=== EXTRACTED RECORDS ===

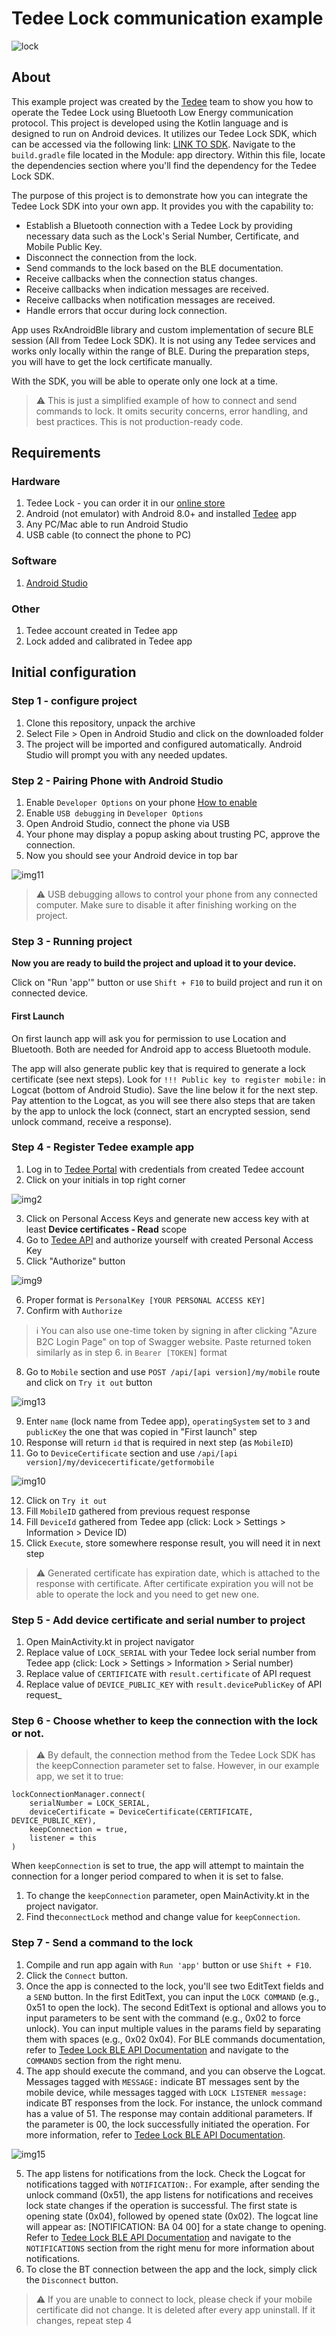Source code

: # Tedee Lock communication example

![lock](https://user-images.githubusercontent.com/81370389/209109383-c9163001-cc5b-418b-be65-87906a3cc11c.jpg)

## About

This example project was created by the [Tedee](https://tedee.com) team to show you how to operate the Tedee Lock using Bluetooth Low Energy communication protocol.
This project is developed using the Kotlin language and is designed to run on Android devices. It utilizes our Tedee Lock SDK, which can be accessed via the following link: [LINK TO SDK]().
Navigate to the `build.gradle` file located in the Module: app directory. Within this file, locate the dependencies section where you'll find the dependency for the Tedee Lock SDK.

The purpose of this project is to demonstrate how you can integrate the Tedee Lock SDK into your own app. It provides you with the capability to:
- Establish a Bluetooth connection with a Tedee Lock by providing necessary data such as the Lock's Serial Number, Certificate, and Mobile Public Key.
- Disconnect the connection from the lock.
- Send commands to the lock based on the BLE documentation.
- Receive callbacks when the connection status changes.
- Receive callbacks when indication messages are received.
- Receive callbacks when notification messages are received.
- Handle errors that occur during lock connection.

App uses RxAndroidBle library and custom implementation of secure BLE session (All from Tedee Lock SDK). It is not using any Tedee services and works only locally within the range of BLE. During the preparation steps, you will have to get the lock certificate manually.

With the SDK, you will be able to operate only one lock at a time.

> :warning: This is just a simplified example of how to connect and send commands to lock. It omits security concerns, error handling, and best practices. This is not production-ready code.

## Requirements

### Hardware
1. Tedee Lock - you can order it in our [online store](https://tedee.com/shop/)
2. Android (not emulator) with Android 8.0+ and installed [Tedee](https://play.google.com/store/apps/details?id=tedee.mobile) app
3. Any PC/Mac able to run Android Studio
4. USB cable (to connect the phone to PC)

### Software
1.  [Android Studio](https://developer.android.com/studio)

### Other
1. Tedee account created in Tedee app
2. Lock added and calibrated in Tedee app

## Initial configuration

### Step 1 - configure project
1. Clone this repository, unpack the archive
2. Select File > Open in Android Studio and click on the downloaded folder
3. The project will be imported and configured automatically. Android Studio will prompt you with any needed updates.

### Step 2 - Pairing Phone with Android Studio

1. Enable `Developer Options` on your phone [How to enable](https://developer.android.com/studio/debug/dev-options)
2. Enable `USB debugging` in `Developer Options`
3. Open Android Studio, connect the phone via USB
4. Your phone may display a popup asking about trusting PC, approve the connection.
5. Now you should see your Android device in top bar 

  ![img11](https://user-images.githubusercontent.com/81370389/209111218-89542388-71e3-4379-80aa-2138baec4424.png)

> :warning: USB debugging allows to control your phone from any connected computer. Make sure to disable it after finishing working on the project.

### Step 3 - Running project

**Now you are ready to build the project and upload it to your device.**

Click on "Run 'app'" button or use `Shift + F10` to build project and run it on connected device. 

#### First Launch

On first launch app will ask you for permission to use Location and Bluetooth. Both are needed for Android app to access Bluetooth module.

The app will also generate public key that is required to generate a lock certificate (see next steps). Look for `!!! Public key to register mobile:` in Logcat (bottom of Android Studio). Save the line below it for the next step. Pay attention to the Logcat, as you will see there also steps that are taken by the app to unlock the lock (connect, start an encrypted session, send unlock command, receive a response).

### Step 4 - Register Tedee example app
1. Log in to [Tedee Portal](https://portal.tedee.com) with credentials from created Tedee account 
2. Click on your initials in top right corner 

![img2](https://user-images.githubusercontent.com/81370389/209111859-9c022725-1593-4bfd-9d71-72b9e58d4397.png)

3. Click on Personal Access Keys and generate new access key with at least **Device certificates - Read** scope
4. Go to [Tedee API](https://api.tedee.com) and authorize yourself with created Personal Access Key
5. Click "Authorize" button

![img9](https://user-images.githubusercontent.com/81370389/209112240-01764c21-16c8-4b42-86a6-5ee2374b81d7.png)

6. Proper format is `PersonalKey [YOUR PERSONAL ACCESS KEY]`
7. Confirm with `Authorize`

> :information_source: You can also use one-time token by signing in after clicking "Azure B2C Login Page" on top of Swagger website. Paste returned token similarly as in step 6. in `Bearer [TOKEN]` format

8. Go to `Mobile` section and use `POST /api/[api version]/my/mobile` route and click on `Try it out` button

![img13](https://user-images.githubusercontent.com/81370389/209114544-3764f0f9-0a03-41a7-bb67-426e1514f154.png)

9. Enter `name` (lock name from Tedee app), `operatingSystem` set to `3` and `publicKey` the one that was copied in "First launch" step
10. Response will return `id` that is required in next step (as `MobileID`)
11. Go to `DeviceCertificate` section and use `/api/[api version]/my/devicecertificate/getformobile`

![img10](https://user-images.githubusercontent.com/81370389/209114588-68facc13-b162-48f7-baaa-6dd605b2228a.png)

12. Click on `Try it out`
13. Fill `MobileID` gathered from previous request response
14. Fill `DeviceId` gathered from Tedee app (click: Lock > Settings > Information > Device ID)
15. Click `Execute`, store somewhere response result, you will need it in next step

> :warning: Generated certificate has expiration date, which is attached to the response with certificate. After certificate expiration you will not be able to operate the lock and you need to get new one.

### Step 5 - Add device certificate and serial number to project

1. Open MainActivity.kt in project navigator
2. Replace value of `LOCK_SERIAL` with your Tedee lock serial number from Tedee app (click: Lock > Settings > Information > Serial number)
3. Replace value of `CERTIFICATE` with `result.certificate` of API request 
4. Replace value of `DEVICE_PUBLIC_KEY` with `result.devicePublicKey` of API request_


### Step 6 - Choose whether to keep the connection with the lock or not.

> :warning: By default, the connection method from the Tedee Lock SDK has the keepConnection parameter set to false. However, in our example app, we set it to true:

```
lockConnectionManager.connect(
    serialNumber = LOCK_SERIAL,
    deviceCertificate = DeviceCertificate(CERTIFICATE, DEVICE_PUBLIC_KEY),
    keepConnection = true,
    listener = this
)
```

When `keepConnection` is set to true, the app will attempt to maintain the connection for a longer period compared to when it is set to false.

1. To change the `keepConnection` parameter, open MainActivity.kt in the project navigator.
2. Find the`connectLock` method and change value for `keepConnection`.


### Step 7 - Send a command to the lock

1. Compile and run app again with `Run 'app'` button or use `Shift + F10`.
2. Click the `Connect` button.
3. Once the app is connected to the lock, you'll see two EditText fields and a `SEND` button. In the first EditText, you can input the `LOCK COMMAND` (e.g., 0x51 to open the lock). The second EditText is optional and allows you to input parameters to be sent with the command (e.g., 0x02 to force unlock). You can input multiple values in the params field by separating them with spaces (e.g., 0x02 0x04). For BLE commands documentation, refer to [Tedee Lock BLE API Documentation](https://tedee-tedee-lock-ble-api-doc.readthedocs-hosted.com/en/latest/index.html) and navigate to the `COMMANDS` section from the right menu.
4. The app should execute the command, and you can observe the Logcat. Messages tagged with `MESSAGE:` indicate BT messages sent by the mobile device, while messages tagged with `LOCK LISTENER message:` indicate BT responses from the lock. For instance, the unlock command has a value of 51. The response may contain additional parameters. If the parameter is 00, the lock successfully initiated the operation. For more information, refer to [Tedee Lock BLE API Documentation](https://tedee-tedee-lock-ble-api-doc.readthedocs-hosted.com/en/latest/index.html).

![img15](https://user-images.githubusercontent.com/81370389/209112722-46611d90-0556-4725-8e9e-9b80aae2531c.png)

5. The app listens for notifications from the lock. Check the Logcat for notifications tagged with `NOTIFICATION:`. For example, after sending the unlock command (0x51), the app listens for notifications and receives lock state changes if the operation is successful. The first state is opening state (0x04), followed by opened state (0x02). The logcat line will appear as: [NOTIFICATION: BA 04 00] for a state change to opening. Refer to [Tedee Lock BLE API Documentation](https://tedee-tedee-lock-ble-api-doc.readthedocs-hosted.com/en/latest/index.html) and navigate to the `NOTIFICATIONS` section from the right menu for more information about notifications.
6. To close the BT connection between the app and the lock, simply click the `Disconnect` button.

> :warning: If you are unable to connect to lock, please check if your mobile certificate did not change. It is deleted after every app uninstall. If it changes, repeat step 4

===

- TO DO
Select every line of the records holding the string "Disconnect".

- RESULT
- Disconnect the connection from the lock.
6. To close the BT connection between the app and the lock, simply click the `Disconnect` button.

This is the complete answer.